The moment calculation unit (Fig. 2) contains three multipliers 15-17, an adder 18, two adjusters 19 and 20, and a switch 21. At the output 15 of the multiplier, a signal is generated that is proportional to the cross section and the weight of the strip between

S

0

five

0

five

0

five

0

five

the cell gap, the multiplier 16 calculates a given tension in the band, and the multiplier 17 forms a linearized indifferent characteristic. The knob 19 enters the value of the unbalanced moment of the looper. In adder 18, the three components are summed up, which determine the required torque on the engine of the loop holder, namely the moment from the weight of the strip in the gap, the unbalanced moment of the loop holder and the component going directly to the creation of tension. The sum of these components determines the moment of the looper motor.

In the initial position, the switch 21 connects the output of the unit to the setting unit 20, which determines the maximum moment of the looping holder. Thus, until the looper comes into contact with the strip, its moment is limited to the maximum value, which allows the endpoint adjuster 6 to rise positions for working with the tempo defined by the task.

The control unit 5 (Fig. 3) contains setting units 22 and 23 of the maximum and working angle of ascent of the looping holder, intensity setting 24, key 25, element 2I – NE 26 and the LV-trigger 27,

The unit works as follows.

When the strip enters the interspace, the sensors for the presence of rolled are triggered and a logical O signal appears at the output of element 26. At that, a command is given to enable block 12 to operate, key 25 closes, and trigger 27 remains in its initial state. At the output of block 11, a signal jjp appears corresponding to the working angle of the ascending loop of the looper, and a linear increase signal |) that determines the task of block 6 for ascending the looper. At the moment of contact with the strip from the comparator unit 14, logical 1 arrives, which switches the trigger $ 27 to a single state. The controllers 8 and 9 of the hinges and speeds are commanded to put them into operation in the interstand tension mode.

312

The automatic tension control system works as follows.

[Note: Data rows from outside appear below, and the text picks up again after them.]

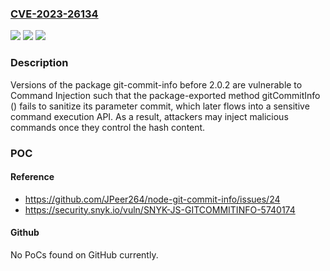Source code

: ### [CVE-2023-26134](https://cve.mitre.org/cgi-bin/cvename.cgi?name=CVE-2023-26134)
![](https://img.shields.io/static/v1?label=Product&message=git-commit-info&color=blue)
![](https://img.shields.io/static/v1?label=Version&message=0%3C%202.0.2%20&color=brighgreen)
![](https://img.shields.io/static/v1?label=Vulnerability&message=Command%20Injection&color=brighgreen)

### Description

Versions of the package git-commit-info before 2.0.2 are vulnerable to Command Injection such that the package-exported method gitCommitInfo () fails to sanitize its parameter commit, which later flows into a sensitive command execution API. As a result, attackers may inject malicious commands once they control the hash content.

### POC

#### Reference
- https://github.com/JPeer264/node-git-commit-info/issues/24
- https://security.snyk.io/vuln/SNYK-JS-GITCOMMITINFO-5740174

#### Github
No PoCs found on GitHub currently.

In the initial position, when the rolled nojiocbi is not present in the gap, the loop controller 8 is turned off, the maximum voltage at the output of the moment calculation unit 7 does not limit the output of the regulator 6 to the end

position of the looper, to the input of which from block 11 of the control signal & corresponding to the initial lifting angle, and to the second input the signal p from the sensor 10 of the angle of ascent of the looper.

The end position adjuster unit 6 of the looper operates in the mode of maintaining the looper in a predetermined position. The looper is in its original position, lifted 5-10 mm above the supports and ready to work. When entering a strip in the interskeleton gap, the gauge of the presence of rolled metal in the cage x 0-1) -th, and (| +1) th The control unit 11 logically processes the signals of the presence of metal II at the moment when the strip enters the (i + i) -io stand begins linearly to increase. .gilting the task of jb angle-lifting of the pet-holder. Regulator 8 of the loop despite the fact that at its input is in; i1etts signal set the working angle | J is not enabled and there is no control sigal on its OUTPUT. The regulator of the 6 final positions, the operation and the mode of maintaining the preset angle, begins to raise the holder for a given tempo.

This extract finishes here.